Mackenzie All Equity Allocation Etf Performance

MEQT Etf   25.47  0.31  1.20%   
The etf secures a Beta (Market Risk) of 0.37, which conveys possible diversification benefits within a given portfolio. As returns on the market increase, Mackenzie All's returns are expected to increase less than the market. However, during the bear market, the loss of holding Mackenzie All is expected to be smaller as well.

Risk-Adjusted Performance

14 of 100

 
Weak
 
Strong
Good
Compared to the overall equity markets, risk-adjusted returns on investments in Mackenzie All Equity Allocation are ranked lower than 14 (%) of all global equities and portfolios over the last 90 days. In spite of very unfluctuating basic indicators, Mackenzie All may actually be approaching a critical reversion point that can send shares even higher in December 2024. ...more
  

Mackenzie All Relative Risk vs. Return Landscape

If you would invest  2,346  in Mackenzie All Equity Allocation on August 27, 2024 and sell it today you would earn a total of  201.00  from holding Mackenzie All Equity Allocation or generate 8.57% return on investment over 90 days. Mackenzie All Equity Allocation is generating 0.1332% of daily returns and assumes 0.7323% volatility on return distribution over the 90 days horizon. Simply put, 6% of etfs are less volatile than Mackenzie, and 98% of all equity instruments are likely to generate higher returns than the company over the next 90 trading days.
  Expected Return   
       Risk  
Assuming the 90 days trading horizon Mackenzie All is expected to generate 0.94 times more return on investment than the market. However, the company is 1.06 times less risky than the market. It trades about 0.18 of its potential returns per unit of risk. The Dow Jones Industrial is currently generating roughly 0.17 per unit of risk.

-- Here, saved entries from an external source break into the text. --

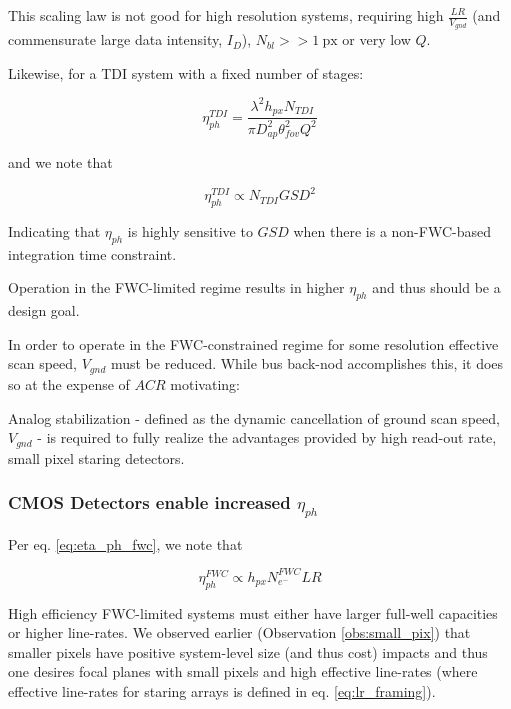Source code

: \documentclass[10pt,journal]{IEEEtran}  %
\begin{document}
This scaling law is not good for high resolution systems, requiring high $\frac{LR}{V_{gnd}}$ (and commensurate large data intensity, $I_{D}$), $N_{bl} >> 1 \: \textrm{px}$ or very low $Q$.

Likewise, for a TDI system with a fixed number of stages:

\begin{equation}
    \eta_{ph}^{TDI} = \frac{\lambda^2 h_{px} N_{TDI}}{\pi D_{ap}^2 \theta_{fov}^2 Q^2}
\end{equation}

and we note that 

\begin{equation}
    \label{eq:eta_ph_tdi_scaling}
    \eta_{ph}^{TDI} \propto N_{TDI} GSD^2
\end{equation}

Indicating that $\eta_{ph}$ is highly sensitive to $GSD$ when there is a non-FWC-based integration time constraint.

\begin{observation}
Operation in the FWC-limited regime results in higher $\eta_{ph}$ and thus should be a design goal.
\end{observation}

In order to operate in the FWC-constrained regime for some resolution effective scan speed, $V_{gnd}$ must be reduced.  While bus back-nod accomplishes this, it does so at the expense of $ACR$ motivating:

\begin{observation}
Analog stabilization - defined as the dynamic cancellation of ground scan speed, $V_{gnd}$ - is required to fully realize the advantages provided by high read-out rate, small pixel staring detectors.
\end{observation}

\subsubsection{CMOS Detectors enable increased $\eta_{ph}$}

Per eq. \ref{eq:eta_ph_fwc}, we note that 

\begin{equation}
    \eta_{ph}^{FWC} \propto h_{px}N_{e^-}^{FWC}LR
\end{equation}

High efficiency FWC-limited systems must either have larger full-well capacities or higher line-rates.  We observed earlier (Observation \ref{obs:small_pix}) that smaller pixels have positive system-level size (and thus cost) impacts and thus one desires focal planes with small pixels and high effective line-rates (where effective line-rates for staring arrays is defined in eq. \ref{eq:lr_framing}).
\end{document}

Mackenzie All Market Risk Analysis

Today, many novice investors tend to focus exclusively on investment returns with little concern for Mackenzie All's investment risk. Standard deviation is the most common way to measure market volatility of etfs, such as Mackenzie All Equity Allocation, and traders can use it to determine the average amount a Mackenzie All's price has deviated from the expected return over a period of time. It is calculated by determining the expected price for the established period and then subtracting this figure from each price point. The differences are then squared, summed, and averaged to produce the variance.

Sharpe Ratio = 0.1819

Best PortfolioBest Equity
Good Returns
Average Returns
Small Returns
CashMEQTAverage RiskHigh RiskHuge Risk
Negative Returns

Estimated Market Risk

 0.73
  actual daily
6
94% of assets are more volatile

Expected Return

 0.13
  actual daily
2
98% of assets have higher returns

Risk-Adjusted Return

 0.18
  actual daily
14
86% of assets perform better
Based on monthly moving average Mackenzie All is performing at about 14% of its full potential. If added to a well diversified portfolio the total return can be enhanced and market risk can be reduced. You can increase risk-adjusted return of Mackenzie All by adding it to a well-diversified portfolio.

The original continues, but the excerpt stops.